Winter has settled on the Delta, though not the winter of my Midwestern life.  Nearby mountain ranges bear snow but here in the river valley, the temperature hovers near 40 at night. Fierce winds blow through the willows.  Migrating flocks rise over the river.  Rain soaks the ground and the rivers rise.

This morning I drew on my Ann Taylor coat, fifteen bucks at the local consignment store when I realized that I needed something dressy last winter.  I reached my hand into the deep pocket and felt leather.

Joanna’s gloves.

I found them in her dresser when we cleaned out her bedroom, a few days after the service.  I still could not believe that my mother-in-law  had died, though I had stood with her children and my favorite curmudgeon in the dim light of the room.  I tried not to impose on their grief.  I had no right.  But I loved her, despite the shortness of our relationship and my once-removed status.

She had never worn the gloves.  She kept them in their original box.  Perhaps she found them too lovely, like a candle in its cellophane, unlit and unsullied.  Maybe she had purchased them just before her long decline commenced.  They might have been a gift.  I opened the box and drew back the tissue.  I touched their pale surface.  My favorite curmudgeon said, “You can have those if you want, honey.”  He turned away.  I could feel his tears.  He died a year later; they said from lung cancer, but I knew better.  He died of a broken heart.

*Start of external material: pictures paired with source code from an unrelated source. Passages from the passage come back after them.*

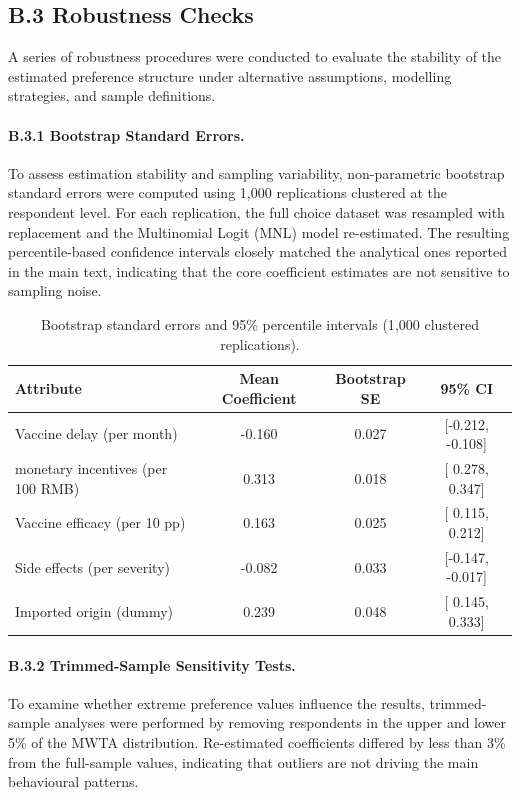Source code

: \documentclass[12pt]{article}
\begin{document}
\subsection*{B.3 Robustness Checks}

A series of robustness procedures were conducted to evaluate the stability of the estimated 
preference structure under alternative assumptions, modelling strategies, and sample 
definitions.

\paragraph{B.3.1 Bootstrap Standard Errors.}
To assess estimation stability and sampling variability, non-parametric bootstrap standard 
errors were computed using 1{,}000 replications clustered at the respondent level. For each 
replication, the full choice dataset was resampled with replacement and the Multinomial Logit 
(MNL) model re-estimated. The resulting percentile-based confidence intervals closely matched 
the analytical ones reported in the main text, indicating that the core coefficient estimates 
are not sensitive to sampling noise.

\begin{table}[H]
\centering
\caption{Bootstrap standard errors and 95\% percentile intervals (1{,}000 clustered replications).}
\label{tab:bootstrap_se}
\begin{tabular}{lccc}
\toprule
Attribute & Mean Coefficient & Bootstrap SE & 95\% CI \\
\midrule
Vaccine delay (per month)       & -0.160 & 0.027 & [-0.212, -0.108] \\
monetary incentives (per 100 RMB)    &  0.313 & 0.018 & [ 0.278,  0.347] \\
Vaccine efficacy (per 10 pp)    &  0.163 & 0.025 & [ 0.115,  0.212] \\
Side effects (per severity)     & -0.082 & 0.033 & [-0.147, -0.017] \\
Imported origin (dummy)         &  0.239 & 0.048 & [ 0.145,  0.333] \\
\bottomrule
\end{tabular}
\end{table}

\paragraph{B.3.2 Trimmed-Sample Sensitivity Tests.}
To examine whether extreme preference values influence the results, trimmed-sample analyses 
were performed by removing respondents in the upper and lower 5\% of the MWTA distribution. 
Re-estimated coefficients differed by less than 3\% from the full-sample values, indicating 
that outliers are not driving the main behavioural patterns.
\end{document}

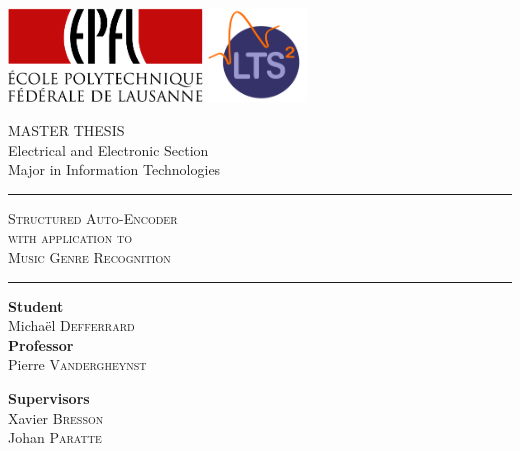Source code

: \documentclass[a4paper,12pt,oneside]{report}
\newcommand{\HRule}{\rule{\linewidth}{0.5mm}}
\begin{document}
\begin{titlepage}
	
	\includegraphics[height=2.5cm]{img/logo_epfl}
	\hfill
	\includegraphics[height=2.5cm]{img/logo_lts2}
	\vspace{1.2cm}
	
	\begin{center}
		
		\textsc{\LARGE MASTER THESIS}\\
		\vspace{0.5cm}
		\large Electrical and Electronic Section\\
		\large Major in Information Technologies\\
		\vspace{0.8cm}
		
		\HRule
		\vspace{0.9cm}
		\textsc{\Huge Structured Auto-Encoder}\\
		\vspace{0.5cm}
		\textsc{\Large with application to}\\
		\vspace{0.2cm}
		\textsc{\Large Music Genre Recognition}\\
		\vspace{0.6cm}
		\HRule
		\vspace{1.3cm}
		
		\begin{minipage}{0.45\textwidth}
			\begin{flushleft} \large
				\textbf{Student}\\ \vspace{0.5ex}
				Michaël \textsc{Defferrard} \\ \vspace{2.5ex}
				\textbf{Professor} \\ \vspace{0.5ex}
				Pierre \textsc{Vandergheynst}
			\end{flushleft}
		\end{minipage}
		\begin{minipage}{0.45\textwidth}
			\begin{flushright} \large
				\textbf{Supervisors} \\ \vspace{0.5ex}
				Xavier \textsc{Bresson} \\ \vspace{0.2ex}
				Johan \textsc{Paratte}
			\end{flushright}
		\end{minipage}
		

\end{center}
\end{titlepage}
\end{document}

Over the last summer of her life, I did everything I could think of for her.  I brought potting plants.  I sang and read.  I drew her attention to the daily log which the cognitive therapist wanted her to keep.  I asked her questions about her childhood.  One day near the end, I sat with her in the dining room begging her to take just one more bite of food.  “Thank you very much,” she said, but she looked away from the spoon.  She gazed out over the garden behind the facility where she lived.  I could see the flash of heaven in her eyes.

I slipped the gloves over my hands as I waited for the car engine to warm this morning.  Their softness skimmed my swollen knuckles.  I’ve never owned such a beautiful pair.  

It’s the second day of the sixty-first month of My Year Without Complaining.  Life continues.